# EXERCISE:
Match the string "felügyeleti" against each line below, and copy every line that matches.
---+---
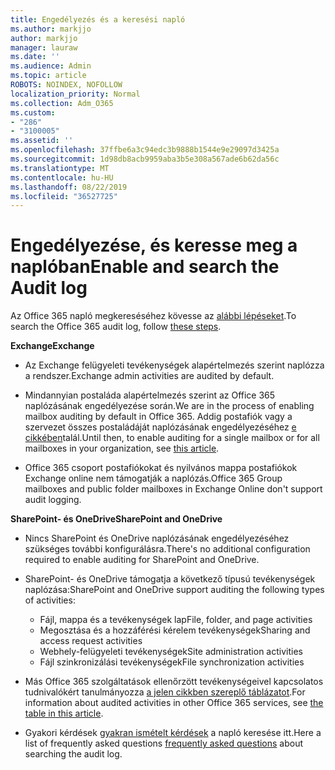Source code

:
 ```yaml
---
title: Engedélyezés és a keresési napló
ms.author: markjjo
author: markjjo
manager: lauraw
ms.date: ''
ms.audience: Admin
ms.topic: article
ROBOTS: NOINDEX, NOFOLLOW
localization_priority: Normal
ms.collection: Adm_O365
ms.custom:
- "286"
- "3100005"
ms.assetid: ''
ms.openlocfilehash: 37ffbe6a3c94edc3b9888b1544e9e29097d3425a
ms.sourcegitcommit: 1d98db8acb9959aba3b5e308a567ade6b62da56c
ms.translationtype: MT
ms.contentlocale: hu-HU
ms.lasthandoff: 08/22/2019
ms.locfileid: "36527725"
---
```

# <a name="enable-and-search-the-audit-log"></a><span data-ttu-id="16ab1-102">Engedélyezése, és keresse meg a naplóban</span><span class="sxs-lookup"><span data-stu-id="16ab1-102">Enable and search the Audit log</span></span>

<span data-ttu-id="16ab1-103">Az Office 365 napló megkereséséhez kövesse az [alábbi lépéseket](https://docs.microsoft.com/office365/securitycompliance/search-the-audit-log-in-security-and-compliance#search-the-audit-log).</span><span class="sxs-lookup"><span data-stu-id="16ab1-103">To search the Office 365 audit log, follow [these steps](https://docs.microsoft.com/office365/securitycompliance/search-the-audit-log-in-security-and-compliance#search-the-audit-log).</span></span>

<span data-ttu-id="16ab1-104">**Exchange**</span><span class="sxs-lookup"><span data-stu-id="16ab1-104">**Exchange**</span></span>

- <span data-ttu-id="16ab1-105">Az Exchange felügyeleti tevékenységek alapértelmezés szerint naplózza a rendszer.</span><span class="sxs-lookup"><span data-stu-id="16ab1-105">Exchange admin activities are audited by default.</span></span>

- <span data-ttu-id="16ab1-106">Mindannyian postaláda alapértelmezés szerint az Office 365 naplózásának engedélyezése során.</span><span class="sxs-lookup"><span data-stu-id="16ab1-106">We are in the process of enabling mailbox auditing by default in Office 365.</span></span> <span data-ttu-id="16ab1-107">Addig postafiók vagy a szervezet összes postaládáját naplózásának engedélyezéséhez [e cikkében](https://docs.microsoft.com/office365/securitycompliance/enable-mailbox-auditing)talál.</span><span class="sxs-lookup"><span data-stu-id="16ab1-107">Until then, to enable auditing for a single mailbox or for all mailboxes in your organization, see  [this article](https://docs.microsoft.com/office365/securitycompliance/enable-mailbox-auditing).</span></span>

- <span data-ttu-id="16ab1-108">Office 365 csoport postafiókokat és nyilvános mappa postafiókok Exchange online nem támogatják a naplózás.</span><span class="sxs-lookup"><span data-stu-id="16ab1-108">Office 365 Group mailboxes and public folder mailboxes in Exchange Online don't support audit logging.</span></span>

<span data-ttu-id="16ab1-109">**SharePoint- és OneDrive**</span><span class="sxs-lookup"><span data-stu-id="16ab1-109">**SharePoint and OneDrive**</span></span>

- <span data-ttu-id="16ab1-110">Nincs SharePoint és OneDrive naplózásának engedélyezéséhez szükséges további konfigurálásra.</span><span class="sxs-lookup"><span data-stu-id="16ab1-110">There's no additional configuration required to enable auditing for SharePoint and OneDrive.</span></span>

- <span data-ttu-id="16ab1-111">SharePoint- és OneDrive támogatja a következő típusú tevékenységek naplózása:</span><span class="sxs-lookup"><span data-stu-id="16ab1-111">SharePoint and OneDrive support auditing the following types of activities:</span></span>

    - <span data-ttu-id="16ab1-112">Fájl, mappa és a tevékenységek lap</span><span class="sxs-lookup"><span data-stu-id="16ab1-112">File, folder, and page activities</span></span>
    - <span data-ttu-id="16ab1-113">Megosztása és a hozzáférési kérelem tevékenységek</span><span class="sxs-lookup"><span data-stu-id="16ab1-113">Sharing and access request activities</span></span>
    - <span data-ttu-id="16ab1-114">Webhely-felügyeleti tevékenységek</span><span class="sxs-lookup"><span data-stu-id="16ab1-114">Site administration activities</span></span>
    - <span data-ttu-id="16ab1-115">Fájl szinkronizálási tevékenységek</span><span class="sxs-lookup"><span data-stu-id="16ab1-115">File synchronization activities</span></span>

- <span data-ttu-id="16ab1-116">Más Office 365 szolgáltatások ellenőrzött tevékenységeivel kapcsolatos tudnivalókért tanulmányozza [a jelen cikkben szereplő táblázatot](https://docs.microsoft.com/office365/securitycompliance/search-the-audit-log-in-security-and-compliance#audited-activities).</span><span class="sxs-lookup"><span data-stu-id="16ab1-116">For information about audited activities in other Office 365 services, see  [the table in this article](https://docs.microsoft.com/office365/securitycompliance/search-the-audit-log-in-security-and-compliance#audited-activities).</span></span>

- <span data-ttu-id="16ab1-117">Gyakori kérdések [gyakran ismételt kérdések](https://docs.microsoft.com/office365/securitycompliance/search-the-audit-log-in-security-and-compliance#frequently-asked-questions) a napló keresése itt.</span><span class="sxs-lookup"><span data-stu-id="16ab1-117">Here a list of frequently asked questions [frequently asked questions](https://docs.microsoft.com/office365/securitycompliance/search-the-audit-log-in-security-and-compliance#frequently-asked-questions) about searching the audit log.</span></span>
---+---
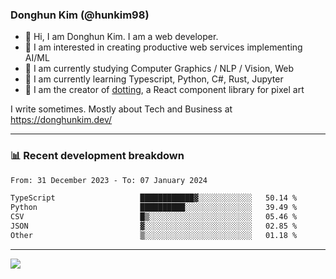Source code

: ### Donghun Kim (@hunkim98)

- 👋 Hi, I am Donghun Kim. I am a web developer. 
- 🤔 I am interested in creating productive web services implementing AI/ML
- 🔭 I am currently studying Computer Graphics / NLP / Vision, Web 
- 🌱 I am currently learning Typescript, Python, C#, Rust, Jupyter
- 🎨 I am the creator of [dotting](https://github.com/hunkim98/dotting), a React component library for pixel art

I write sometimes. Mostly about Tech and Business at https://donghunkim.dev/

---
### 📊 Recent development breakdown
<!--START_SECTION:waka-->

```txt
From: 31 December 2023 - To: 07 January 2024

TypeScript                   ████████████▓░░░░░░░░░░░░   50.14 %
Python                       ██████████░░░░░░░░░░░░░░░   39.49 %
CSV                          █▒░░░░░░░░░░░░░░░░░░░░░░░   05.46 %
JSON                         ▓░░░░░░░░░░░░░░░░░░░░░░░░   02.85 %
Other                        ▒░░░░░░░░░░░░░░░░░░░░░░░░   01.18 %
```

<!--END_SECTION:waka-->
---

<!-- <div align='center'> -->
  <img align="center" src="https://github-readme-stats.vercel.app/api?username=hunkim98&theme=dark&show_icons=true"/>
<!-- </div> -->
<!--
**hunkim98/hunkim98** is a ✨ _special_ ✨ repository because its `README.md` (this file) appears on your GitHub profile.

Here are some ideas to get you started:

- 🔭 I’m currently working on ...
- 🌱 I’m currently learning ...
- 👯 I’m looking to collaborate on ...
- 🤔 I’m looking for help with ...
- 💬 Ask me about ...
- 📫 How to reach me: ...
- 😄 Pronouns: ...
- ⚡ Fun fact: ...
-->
---+---
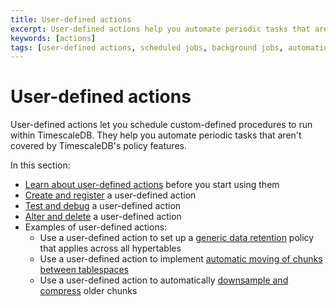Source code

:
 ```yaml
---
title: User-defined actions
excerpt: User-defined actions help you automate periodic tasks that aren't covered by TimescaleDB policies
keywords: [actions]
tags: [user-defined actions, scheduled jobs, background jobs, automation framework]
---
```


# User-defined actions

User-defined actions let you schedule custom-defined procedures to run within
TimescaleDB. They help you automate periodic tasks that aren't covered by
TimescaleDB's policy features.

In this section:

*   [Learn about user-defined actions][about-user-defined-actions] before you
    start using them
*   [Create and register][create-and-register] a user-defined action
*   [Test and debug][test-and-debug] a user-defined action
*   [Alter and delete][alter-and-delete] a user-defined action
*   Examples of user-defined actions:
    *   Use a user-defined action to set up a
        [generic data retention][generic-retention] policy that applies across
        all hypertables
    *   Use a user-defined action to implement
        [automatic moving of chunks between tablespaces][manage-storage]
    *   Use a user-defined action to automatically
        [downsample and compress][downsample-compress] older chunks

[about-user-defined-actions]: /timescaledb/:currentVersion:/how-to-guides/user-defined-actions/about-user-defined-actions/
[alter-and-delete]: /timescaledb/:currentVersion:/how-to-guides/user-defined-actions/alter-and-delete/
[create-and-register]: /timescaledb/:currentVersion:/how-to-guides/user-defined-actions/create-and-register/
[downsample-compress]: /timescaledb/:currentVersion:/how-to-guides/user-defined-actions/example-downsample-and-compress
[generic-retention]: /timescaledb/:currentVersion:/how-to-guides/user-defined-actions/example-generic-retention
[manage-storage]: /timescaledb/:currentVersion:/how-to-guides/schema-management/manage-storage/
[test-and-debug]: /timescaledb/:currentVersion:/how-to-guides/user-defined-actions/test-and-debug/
---+---
# OUTPUT BELOW:
- <span data-ttu-id="16ab1-105">Az Exchange felügyeleti tevékenységek alapértelmezés szerint naplózza a rendszer.</span><span class="sxs-lookup"><span data-stu-id="16ab1-105">Exchange admin activities are audited by default.</span></span>
    - <span data-ttu-id="16ab1-114">Webhely-felügyeleti tevékenységek</span><span class="sxs-lookup"><span data-stu-id="16ab1-114">Site administration activities</span></span>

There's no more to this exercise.